_Dataset records:_
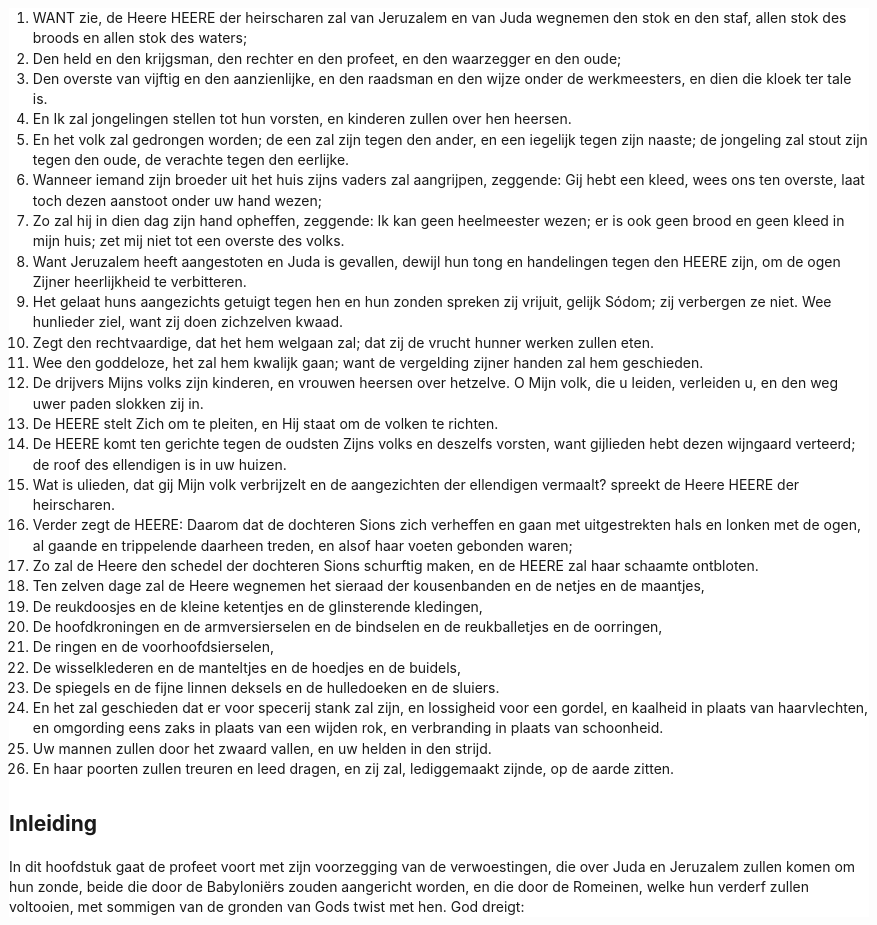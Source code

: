 1. WANT zie, de Heere HEERE der heirscharen zal van Jeruzalem en van Juda wegnemen den stok en den staf, allen stok des broods en allen stok des waters;
2. Den held en den krijgsman, den rechter en den profeet, en den waarzegger en den oude;
3. Den overste van vijftig en den aanzienlijke, en den raadsman en den wijze onder de werkmeesters, en dien die kloek ter tale is.
4. En Ik zal jongelingen stellen tot hun vorsten, en kinderen zullen over hen heersen.
5. En het volk zal gedrongen worden; de een zal zijn tegen den ander, en een iegelijk tegen zijn naaste; de jongeling zal stout zijn tegen den oude, de verachte tegen den eerlijke.
6. Wanneer iemand zijn broeder uit het huis zijns vaders zal aangrijpen, zeggende: Gij hebt een kleed, wees ons ten overste, laat toch dezen aanstoot onder uw hand wezen;
7. Zo zal hij in dien dag zijn hand opheffen, zeggende: Ik kan geen heelmeester wezen; er is ook geen brood en geen kleed in mijn huis; zet mij niet tot een overste des volks.
8. Want Jeruzalem heeft aangestoten en Juda is gevallen, dewijl hun tong en handelingen tegen den HEERE zijn, om de ogen Zijner heerlijkheid te verbitteren.
9. Het gelaat huns aangezichts getuigt tegen hen en hun zonden spreken zij vrijuit, gelijk Sódom; zij verbergen ze niet. Wee hunlieder ziel, want zij doen zichzelven kwaad.
10. Zegt den rechtvaardige, dat het hem welgaan zal; dat zij de vrucht hunner werken zullen eten.
11. Wee den goddeloze, het zal hem kwalijk gaan; want de vergelding zijner handen zal hem geschieden.
12. De drijvers Mijns volks zijn kinderen, en vrouwen heersen over hetzelve. O Mijn volk, die u leiden, verleiden u, en den weg uwer paden slokken zij in.
13. De HEERE stelt Zich om te pleiten, en Hij staat om de volken te richten.
14. De HEERE komt ten gerichte tegen de oudsten Zijns volks en deszelfs vorsten, want gijlieden hebt dezen wijngaard verteerd; de roof des ellendigen is in uw huizen.
15. Wat is ulieden, dat gij Mijn volk verbrijzelt en de aangezichten der ellendigen vermaalt? spreekt de Heere HEERE der heirscharen.
16. Verder zegt de HEERE: Daarom dat de dochteren Sions zich verheffen en gaan met uitgestrekten hals en lonken met de ogen, al gaande en trippelende daarheen treden, en alsof haar voeten gebonden waren;
17. Zo zal de Heere den schedel der dochteren Sions schurftig maken, en de HEERE zal haar schaamte ontbloten.
18. Ten zelven dage zal de Heere wegnemen het sieraad der kousenbanden en de netjes en de maantjes,
19. De reukdoosjes en de kleine ketentjes en de glinsterende kledingen,
20. De hoofdkroningen en de armversierselen en de bindselen en de reukballetjes en de oorringen,
21. De ringen en de voorhoofdsierselen,
22. De wisselklederen en de manteltjes en de hoedjes en de buidels,
23. De spiegels en de fijne linnen deksels en de hulledoeken en de sluiers.
24. En het zal geschieden dat er voor specerij stank zal zijn, en lossigheid voor een gordel, en kaalheid in plaats van haarvlechten, en omgording eens zaks in plaats van een wijden rok, en verbranding in plaats van schoonheid.
25. Uw mannen zullen door het zwaard vallen, en uw helden in den strijd.
26. En haar poorten zullen treuren en leed dragen, en zij zal, lediggemaakt zijnde, op de aarde zitten.

## Inleiding

In dit hoofdstuk gaat de profeet voort met zijn voorzegging van de verwoestingen, die over Juda en Jeruzalem zullen komen om hun zonde, beide die door de Babyloniërs zouden aangericht worden, en die door de Romeinen, welke hun verderf zullen voltooien, met sommigen van de gronden van Gods twist met hen. God dreigt:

_Task to complete:_ Please give an exact copy of the lines above, beginning with the line containing "15. Wat is ulieden, dat" and running through the line containing "23. De spiegels", and of no other lines.

_Written answer:_
15. Wat is ulieden, dat gij Mijn volk verbrijzelt en de aangezichten der ellendigen vermaalt? spreekt de Heere HEERE der heirscharen.
16. Verder zegt de HEERE: Daarom dat de dochteren Sions zich verheffen en gaan met uitgestrekten hals en lonken met de ogen, al gaande en trippelende daarheen treden, en alsof haar voeten gebonden waren;
17. Zo zal de Heere den schedel der dochteren Sions schurftig maken, en de HEERE zal haar schaamte ontbloten.
18. Ten zelven dage zal de Heere wegnemen het sieraad der kousenbanden en de netjes en de maantjes,
19. De reukdoosjes en de kleine ketentjes en de glinsterende kledingen,
20. De hoofdkroningen en de armversierselen en de bindselen en de reukballetjes en de oorringen,
21. De ringen en de voorhoofdsierselen,
22. De wisselklederen en de manteltjes en de hoedjes en de buidels,
23. De spiegels en de fijne linnen deksels en de hulledoeken en de sluiers.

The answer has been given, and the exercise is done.